**Brief:** Extract every line from the records below that contains the word "competencies".

*** Opening Data to examine ***

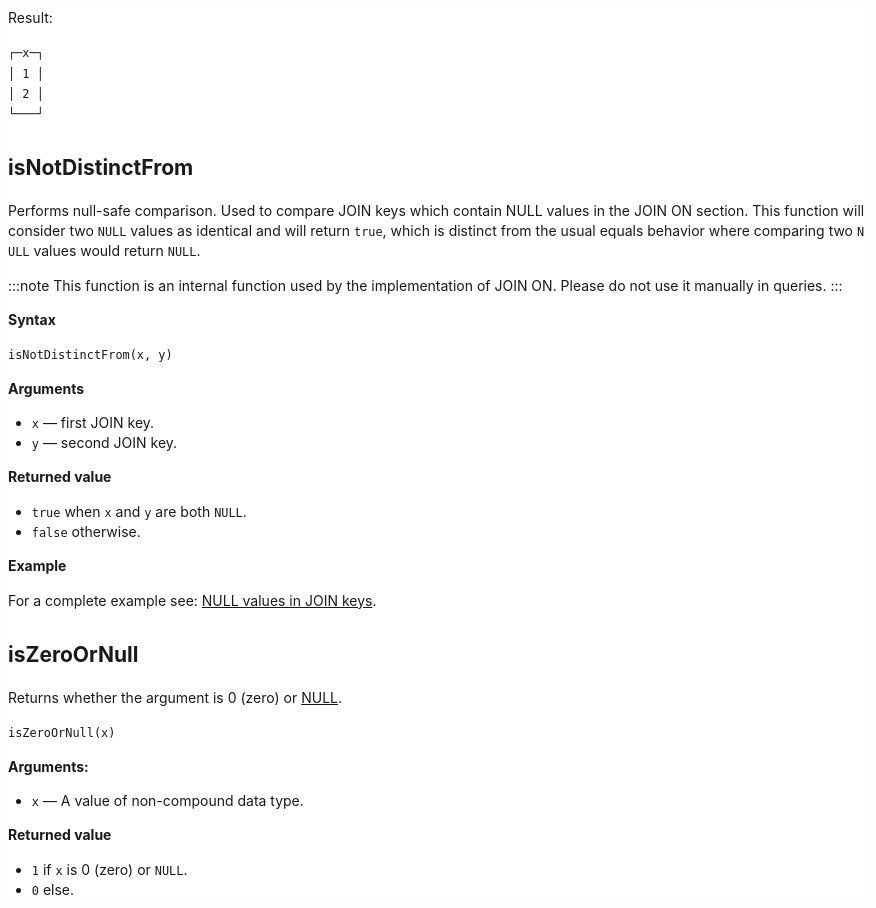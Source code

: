 Result:

``` text
┌─x─┐
│ 1 │
│ 2 │
└───┘
```

## isNotDistinctFrom

Performs null-safe comparison. Used to compare JOIN keys which contain NULL values in the JOIN ON section.
This function will consider two `NULL` values as identical and will return `true`, which is distinct from the usual
equals behavior where comparing two `NULL` values would return `NULL`.

:::note
This function is an internal function used by the implementation of JOIN ON. Please do not use it manually in queries.
:::

**Syntax**

``` sql
isNotDistinctFrom(x, y)
```

**Arguments**

- `x` — first JOIN key.
- `y` — second JOIN key.

**Returned value**

- `true` when `x` and `y` are both `NULL`.
- `false` otherwise.

**Example**

For a complete example see: [NULL values in JOIN keys](../../sql-reference/statements/select/join#null-values-in-join-keys).

## isZeroOrNull

Returns whether the argument is 0 (zero) or [NULL](../../sql-reference/syntax.md#null-literal).

``` sql
isZeroOrNull(x)
```

**Arguments:**

- `x` — A value of non-compound data type.

**Returned value**

- `1` if `x` is 0 (zero) or `NULL`.
- `0` else.
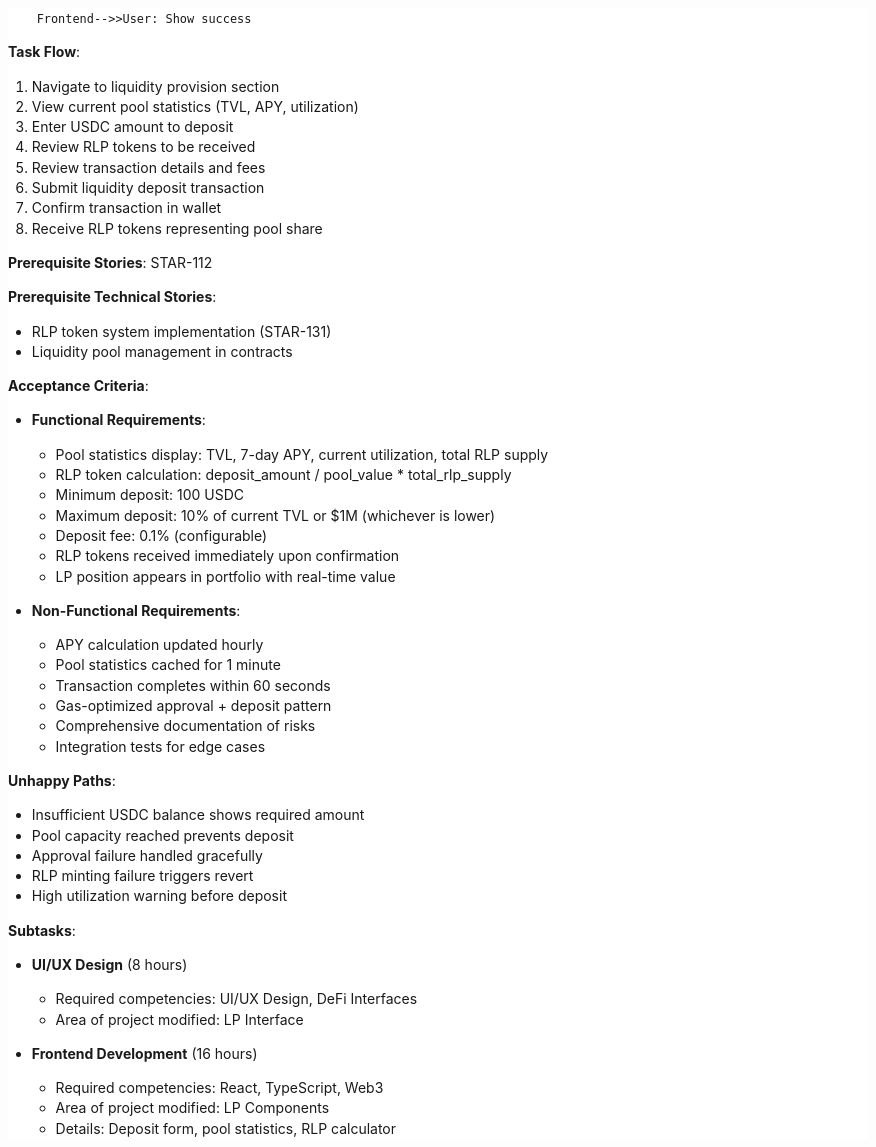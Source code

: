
 ```mermaid
    Frontend-->>User: Show success
```

**Task Flow**:
1. Navigate to liquidity provision section
2. View current pool statistics (TVL, APY, utilization)
3. Enter USDC amount to deposit
4. Review RLP tokens to be received
5. Review transaction details and fees
6. Submit liquidity deposit transaction
7. Confirm transaction in wallet
8. Receive RLP tokens representing pool share

**Prerequisite Stories**: STAR-112

**Prerequisite Technical Stories**: 
- RLP token system implementation (STAR-131)
- Liquidity pool management in contracts

**Acceptance Criteria**:
- **Functional Requirements**:
  - Pool statistics display: TVL, 7-day APY, current utilization, total RLP supply
  - RLP token calculation: deposit_amount / pool_value * total_rlp_supply
  - Minimum deposit: 100 USDC
  - Maximum deposit: 10% of current TVL or $1M (whichever is lower)
  - Deposit fee: 0.1% (configurable)
  - RLP tokens received immediately upon confirmation
  - LP position appears in portfolio with real-time value
  
- **Non-Functional Requirements**:
  - APY calculation updated hourly
  - Pool statistics cached for 1 minute
  - Transaction completes within 60 seconds
  - Gas-optimized approval + deposit pattern
  - Comprehensive documentation of risks
  - Integration tests for edge cases

**Unhappy Paths**:
  - Insufficient USDC balance shows required amount
  - Pool capacity reached prevents deposit
  - Approval failure handled gracefully
  - RLP minting failure triggers revert
  - High utilization warning before deposit

**Subtasks**:

- **UI/UX Design** (8 hours)
  - Required competencies: UI/UX Design, DeFi Interfaces
  - Area of project modified: LP Interface
  
- **Frontend Development** (16 hours)
  - Required competencies: React, TypeScript, Web3
  - Area of project modified: LP Components
  - Details: Deposit form, pool statistics, RLP calculator
  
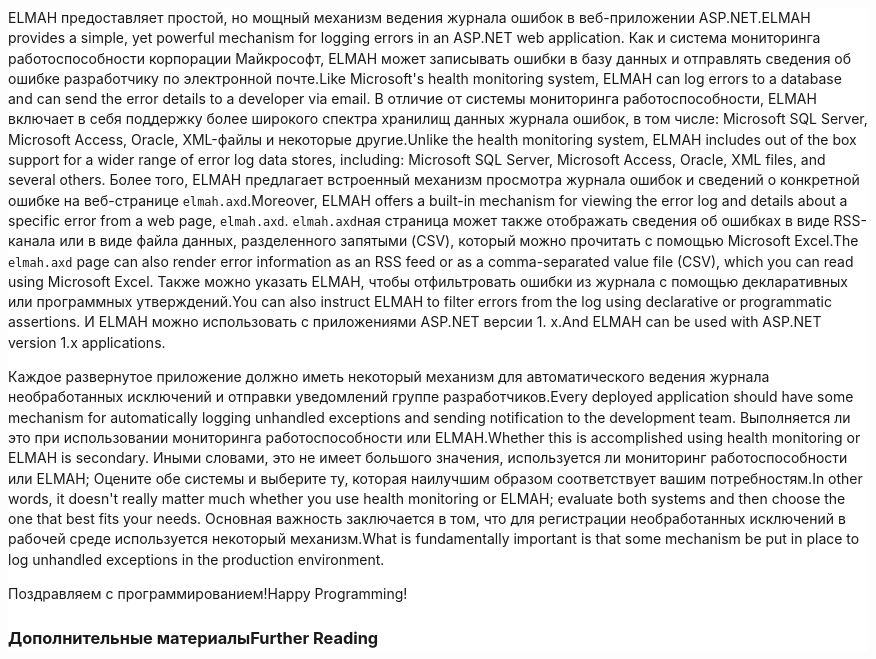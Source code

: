 <span data-ttu-id="d0e82-291">ELMAH предоставляет простой, но мощный механизм ведения журнала ошибок в веб-приложении ASP.NET.</span><span class="sxs-lookup"><span data-stu-id="d0e82-291">ELMAH provides a simple, yet powerful mechanism for logging errors in an ASP.NET web application.</span></span> <span data-ttu-id="d0e82-292">Как и система мониторинга работоспособности корпорации Майкрософт, ELMAH может записывать ошибки в базу данных и отправлять сведения об ошибке разработчику по электронной почте.</span><span class="sxs-lookup"><span data-stu-id="d0e82-292">Like Microsoft's health monitoring system, ELMAH can log errors to a database and can send the error details to a developer via email.</span></span> <span data-ttu-id="d0e82-293">В отличие от системы мониторинга работоспособности, ELMAH включает в себя поддержку более широкого спектра хранилищ данных журнала ошибок, в том числе: Microsoft SQL Server, Microsoft Access, Oracle, XML-файлы и некоторые другие.</span><span class="sxs-lookup"><span data-stu-id="d0e82-293">Unlike the health monitoring system, ELMAH includes out of the box support for a wider range of error log data stores, including: Microsoft SQL Server, Microsoft Access, Oracle, XML files, and several others.</span></span> <span data-ttu-id="d0e82-294">Более того, ELMAH предлагает встроенный механизм просмотра журнала ошибок и сведений о конкретной ошибке на веб-странице `elmah.axd`.</span><span class="sxs-lookup"><span data-stu-id="d0e82-294">Moreover, ELMAH offers a built-in mechanism for viewing the error log and details about a specific error from a web page, `elmah.axd`.</span></span> <span data-ttu-id="d0e82-295">`elmah.axd`ная страница может также отображать сведения об ошибках в виде RSS-канала или в виде файла данных, разделенного запятыми (CSV), который можно прочитать с помощью Microsoft Excel.</span><span class="sxs-lookup"><span data-stu-id="d0e82-295">The `elmah.axd` page can also render error information as an RSS feed or as a comma-separated value file (CSV), which you can read using Microsoft Excel.</span></span> <span data-ttu-id="d0e82-296">Также можно указать ELMAH, чтобы отфильтровать ошибки из журнала с помощью декларативных или программных утверждений.</span><span class="sxs-lookup"><span data-stu-id="d0e82-296">You can also instruct ELMAH to filter errors from the log using declarative or programmatic assertions.</span></span> <span data-ttu-id="d0e82-297">И ELMAH можно использовать с приложениями ASP.NET версии 1. x.</span><span class="sxs-lookup"><span data-stu-id="d0e82-297">And ELMAH can be used with ASP.NET version 1.x applications.</span></span>

<span data-ttu-id="d0e82-298">Каждое развернутое приложение должно иметь некоторый механизм для автоматического ведения журнала необработанных исключений и отправки уведомлений группе разработчиков.</span><span class="sxs-lookup"><span data-stu-id="d0e82-298">Every deployed application should have some mechanism for automatically logging unhandled exceptions and sending notification to the development team.</span></span> <span data-ttu-id="d0e82-299">Выполняется ли это при использовании мониторинга работоспособности или ELMAH.</span><span class="sxs-lookup"><span data-stu-id="d0e82-299">Whether this is accomplished using health monitoring or ELMAH is secondary.</span></span> <span data-ttu-id="d0e82-300">Иными словами, это не имеет большого значения, используется ли мониторинг работоспособности или ELMAH; Оцените обе системы и выберите ту, которая наилучшим образом соответствует вашим потребностям.</span><span class="sxs-lookup"><span data-stu-id="d0e82-300">In other words, it doesn't really matter much whether you use health monitoring or ELMAH; evaluate both systems and then choose the one that best fits your needs.</span></span> <span data-ttu-id="d0e82-301">Основная важность заключается в том, что для регистрации необработанных исключений в рабочей среде используется некоторый механизм.</span><span class="sxs-lookup"><span data-stu-id="d0e82-301">What is fundamentally important is that some mechanism be put in place to log unhandled exceptions in the production environment.</span></span>

<span data-ttu-id="d0e82-302">Поздравляем с программированием!</span><span class="sxs-lookup"><span data-stu-id="d0e82-302">Happy Programming!</span></span>

### <a name="further-reading"></a><span data-ttu-id="d0e82-303">Дополнительные материалы</span><span class="sxs-lookup"><span data-stu-id="d0e82-303">Further Reading</span></span>
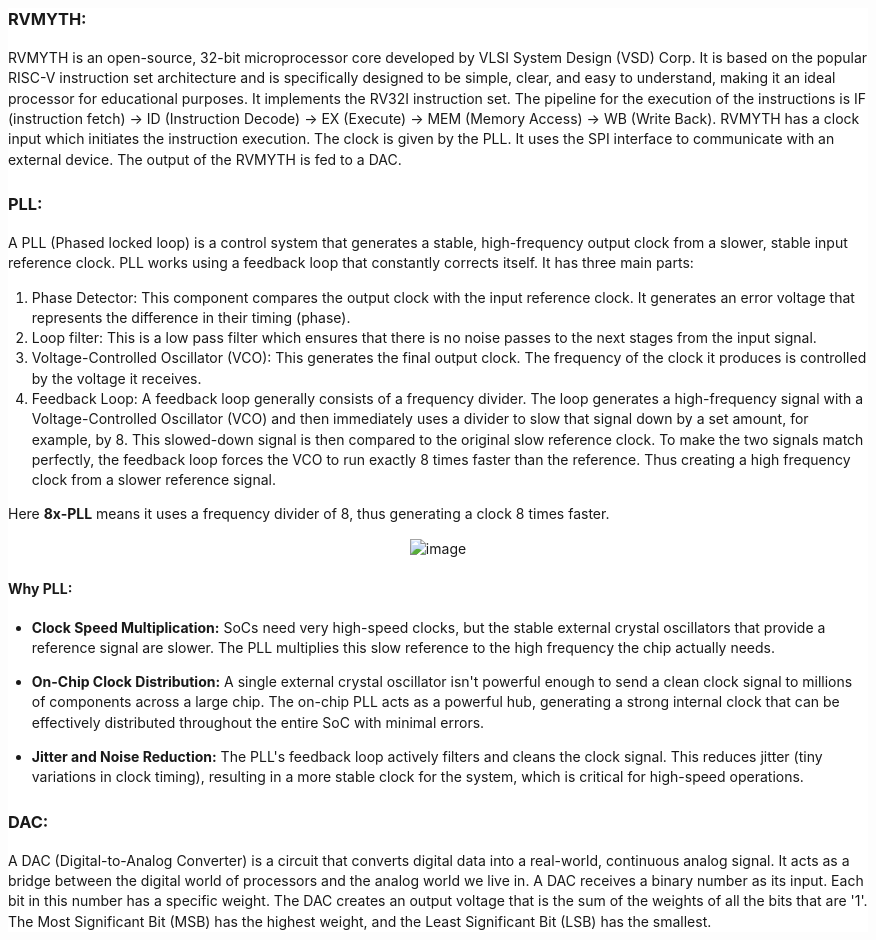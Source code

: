 ### RVMYTH:
RVMYTH is an open-source, 32-bit microprocessor core developed by VLSI System Design (VSD) Corp. It is based on the popular RISC-V instruction set architecture and is specifically designed to be simple, clear, and easy to understand, making it an ideal processor for educational purposes. It implements the RV32I instruction set. The pipeline for the execution of the instructions is IF (instruction fetch) → ID (Instruction Decode) → EX (Execute) → MEM (Memory Access) → WB (Write Back). RVMYTH has a clock input which initiates the instruction execution. The clock is given by the PLL. It uses the SPI interface to communicate with an external device. The output of the RVMYTH is fed to a DAC. 

### PLL:
A PLL (Phased locked loop) is a control system that generates a stable, high-frequency output clock from a slower, stable input reference clock. PLL works using a feedback loop that constantly corrects itself. It has three main parts:

1. Phase Detector: This component compares the output clock with the input reference clock. It generates an error voltage that represents the difference in their timing (phase).
2. Loop filter: This is a low pass filter which ensures that there is no noise passes to the next stages from the input signal.
3. Voltage-Controlled Oscillator (VCO): This generates the final output clock. The frequency of the clock it produces is controlled by the voltage it receives.
4. Feedback Loop: A feedback loop generally consists of a frequency divider. The loop generates a high-frequency signal with a Voltage-Controlled Oscillator (VCO) and then immediately uses a divider to slow that signal down by a set amount, for example, by 8. This slowed-down signal is then compared to the original slow reference clock. To make the two signals match perfectly, the feedback loop forces the VCO to run exactly 8 times faster than the reference. Thus creating a high frequency clock from a slower reference signal.

Here **8x-PLL** means it uses a frequency divider of 8, thus generating a clock 8 times faster. 

<p align="center">
  <img width="612" height="307" alt="image" src="https://github.com/user-attachments/assets/4cc60d55-f2fd-45e4-ab90-6eb5e6e7c9d6" />
</p>


#### Why PLL:
* **Clock Speed Multiplication:** SoCs need very high-speed clocks, but the stable external crystal oscillators that provide a reference signal are slower. The PLL multiplies this slow reference to the high frequency the chip actually needs.

* **On-Chip Clock Distribution:** A single external crystal oscillator isn't powerful enough to send a clean clock signal to millions of components across a large chip. The on-chip PLL acts as a powerful hub, generating a strong internal clock that can be effectively distributed throughout the entire SoC with minimal errors.

* **Jitter and Noise Reduction:** The PLL's feedback loop actively filters and cleans the clock signal. This reduces jitter (tiny variations in clock timing), resulting in a more stable clock for the system, which is critical for high-speed operations.

### DAC:
A DAC (Digital-to-Analog Converter) is a circuit that converts digital data into a real-world, continuous analog signal. It acts as a bridge between the digital world of processors and the analog world we live in. A DAC receives a binary number as its input. Each bit in this number has a specific weight. The DAC creates an output voltage that is the sum of the weights of all the bits that are '1'. The Most Significant Bit (MSB) has the highest weight, and the Least Significant Bit (LSB) has the smallest.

*** Closing Data to examine ***

**Task solution:**
  - Required competencies: UI/UX Design, DeFi Interfaces
  - Required competencies: React, TypeScript, Web3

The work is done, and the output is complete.